==== Data extracts ====

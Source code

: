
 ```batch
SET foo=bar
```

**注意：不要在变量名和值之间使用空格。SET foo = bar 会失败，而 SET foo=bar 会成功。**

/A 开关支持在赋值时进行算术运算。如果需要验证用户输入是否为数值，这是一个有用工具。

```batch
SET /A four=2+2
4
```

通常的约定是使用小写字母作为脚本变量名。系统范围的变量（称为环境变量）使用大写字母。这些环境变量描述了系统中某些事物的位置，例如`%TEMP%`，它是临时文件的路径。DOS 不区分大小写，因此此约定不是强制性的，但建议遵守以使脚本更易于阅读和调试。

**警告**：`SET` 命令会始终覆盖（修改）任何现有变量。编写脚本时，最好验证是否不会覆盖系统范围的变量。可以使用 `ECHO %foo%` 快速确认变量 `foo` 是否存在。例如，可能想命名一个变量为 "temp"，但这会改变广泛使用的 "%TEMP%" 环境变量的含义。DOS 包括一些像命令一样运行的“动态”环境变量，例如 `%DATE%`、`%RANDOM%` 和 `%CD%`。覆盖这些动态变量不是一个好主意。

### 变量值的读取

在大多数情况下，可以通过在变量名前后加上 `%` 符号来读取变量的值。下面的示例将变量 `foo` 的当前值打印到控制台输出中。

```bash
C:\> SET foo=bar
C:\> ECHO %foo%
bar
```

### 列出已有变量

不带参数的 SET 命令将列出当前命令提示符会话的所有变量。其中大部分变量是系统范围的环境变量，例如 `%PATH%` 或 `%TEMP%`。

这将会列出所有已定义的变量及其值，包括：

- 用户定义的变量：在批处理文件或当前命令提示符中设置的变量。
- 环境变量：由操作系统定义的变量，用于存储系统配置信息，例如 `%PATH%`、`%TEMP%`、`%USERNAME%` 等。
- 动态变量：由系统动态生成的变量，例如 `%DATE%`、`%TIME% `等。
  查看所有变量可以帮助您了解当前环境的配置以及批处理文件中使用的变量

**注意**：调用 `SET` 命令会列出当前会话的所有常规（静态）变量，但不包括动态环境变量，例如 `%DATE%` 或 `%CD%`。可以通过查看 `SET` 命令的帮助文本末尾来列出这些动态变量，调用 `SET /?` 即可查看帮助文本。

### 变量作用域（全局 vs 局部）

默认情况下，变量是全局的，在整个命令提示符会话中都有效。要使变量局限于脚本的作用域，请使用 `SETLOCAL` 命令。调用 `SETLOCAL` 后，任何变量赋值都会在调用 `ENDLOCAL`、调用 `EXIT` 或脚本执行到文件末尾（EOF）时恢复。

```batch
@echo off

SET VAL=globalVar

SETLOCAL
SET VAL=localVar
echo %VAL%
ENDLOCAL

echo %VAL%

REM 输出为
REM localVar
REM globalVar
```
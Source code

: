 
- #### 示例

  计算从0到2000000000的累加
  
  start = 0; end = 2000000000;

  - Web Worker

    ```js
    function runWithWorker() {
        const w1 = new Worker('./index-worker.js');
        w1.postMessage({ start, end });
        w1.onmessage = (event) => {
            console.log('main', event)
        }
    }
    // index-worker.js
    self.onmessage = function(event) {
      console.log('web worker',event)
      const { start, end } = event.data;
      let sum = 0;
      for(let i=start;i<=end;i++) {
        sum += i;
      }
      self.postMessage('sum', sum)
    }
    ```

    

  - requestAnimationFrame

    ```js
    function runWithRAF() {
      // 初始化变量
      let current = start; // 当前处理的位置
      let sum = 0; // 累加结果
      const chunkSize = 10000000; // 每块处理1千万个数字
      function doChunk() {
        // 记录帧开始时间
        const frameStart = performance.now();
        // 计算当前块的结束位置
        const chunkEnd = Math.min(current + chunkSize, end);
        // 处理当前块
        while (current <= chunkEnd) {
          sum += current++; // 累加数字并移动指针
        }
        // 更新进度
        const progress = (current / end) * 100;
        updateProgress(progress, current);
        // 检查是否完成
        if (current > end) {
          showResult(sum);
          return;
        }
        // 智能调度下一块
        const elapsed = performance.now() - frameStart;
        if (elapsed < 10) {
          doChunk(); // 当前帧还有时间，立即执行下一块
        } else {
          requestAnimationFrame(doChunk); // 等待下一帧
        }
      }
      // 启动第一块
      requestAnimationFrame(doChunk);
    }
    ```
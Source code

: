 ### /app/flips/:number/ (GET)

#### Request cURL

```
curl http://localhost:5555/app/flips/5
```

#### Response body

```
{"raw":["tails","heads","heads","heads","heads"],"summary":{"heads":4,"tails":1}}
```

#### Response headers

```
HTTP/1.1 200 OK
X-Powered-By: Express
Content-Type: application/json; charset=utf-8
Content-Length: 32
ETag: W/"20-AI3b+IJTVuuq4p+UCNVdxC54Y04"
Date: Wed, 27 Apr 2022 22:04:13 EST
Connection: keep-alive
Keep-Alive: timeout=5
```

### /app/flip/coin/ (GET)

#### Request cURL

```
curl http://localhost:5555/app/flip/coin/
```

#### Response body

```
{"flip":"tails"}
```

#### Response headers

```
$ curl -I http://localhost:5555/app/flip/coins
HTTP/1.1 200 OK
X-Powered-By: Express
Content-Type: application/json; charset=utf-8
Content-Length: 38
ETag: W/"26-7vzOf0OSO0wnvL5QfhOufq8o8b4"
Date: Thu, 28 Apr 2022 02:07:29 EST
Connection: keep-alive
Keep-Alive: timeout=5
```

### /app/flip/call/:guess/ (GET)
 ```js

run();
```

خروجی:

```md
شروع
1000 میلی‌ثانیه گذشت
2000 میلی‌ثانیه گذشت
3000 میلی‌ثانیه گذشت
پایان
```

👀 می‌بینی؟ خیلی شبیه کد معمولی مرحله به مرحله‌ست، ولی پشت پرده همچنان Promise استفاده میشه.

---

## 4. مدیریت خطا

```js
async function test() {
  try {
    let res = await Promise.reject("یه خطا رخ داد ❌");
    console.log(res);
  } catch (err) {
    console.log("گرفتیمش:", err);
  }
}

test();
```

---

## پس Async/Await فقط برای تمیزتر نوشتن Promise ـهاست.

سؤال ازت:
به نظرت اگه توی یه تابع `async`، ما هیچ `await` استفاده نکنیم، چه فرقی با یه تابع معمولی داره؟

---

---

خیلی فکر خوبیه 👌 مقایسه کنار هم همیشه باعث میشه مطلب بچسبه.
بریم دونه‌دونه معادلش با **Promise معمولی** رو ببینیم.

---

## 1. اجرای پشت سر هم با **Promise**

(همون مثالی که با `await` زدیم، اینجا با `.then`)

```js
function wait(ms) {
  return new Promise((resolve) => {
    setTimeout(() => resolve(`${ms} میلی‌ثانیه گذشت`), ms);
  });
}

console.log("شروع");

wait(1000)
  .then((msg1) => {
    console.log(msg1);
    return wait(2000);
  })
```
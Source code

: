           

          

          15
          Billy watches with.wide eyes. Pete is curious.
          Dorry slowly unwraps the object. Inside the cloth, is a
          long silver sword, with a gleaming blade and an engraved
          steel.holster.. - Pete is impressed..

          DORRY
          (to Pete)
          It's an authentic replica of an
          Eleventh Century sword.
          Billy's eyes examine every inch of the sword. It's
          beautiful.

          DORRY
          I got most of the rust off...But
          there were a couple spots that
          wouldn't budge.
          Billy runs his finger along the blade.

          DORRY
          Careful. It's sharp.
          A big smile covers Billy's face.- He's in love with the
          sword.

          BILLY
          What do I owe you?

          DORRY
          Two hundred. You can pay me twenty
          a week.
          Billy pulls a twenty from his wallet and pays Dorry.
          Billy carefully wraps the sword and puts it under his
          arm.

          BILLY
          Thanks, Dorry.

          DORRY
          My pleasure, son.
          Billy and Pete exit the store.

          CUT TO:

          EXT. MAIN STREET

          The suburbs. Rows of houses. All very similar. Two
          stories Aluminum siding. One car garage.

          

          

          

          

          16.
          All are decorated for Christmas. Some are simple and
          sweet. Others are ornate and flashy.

====

● **Goal of the exercise**
Please copy every line from the entries that includes the word "ثانیه".

● **Solution to this exercise**
1000 میلی‌ثانیه گذشت
2000 میلی‌ثانیه گذشت
3000 میلی‌ثانیه گذشت
    setTimeout(() => resolve(`${ms} میلی‌ثانیه گذشت`), ms);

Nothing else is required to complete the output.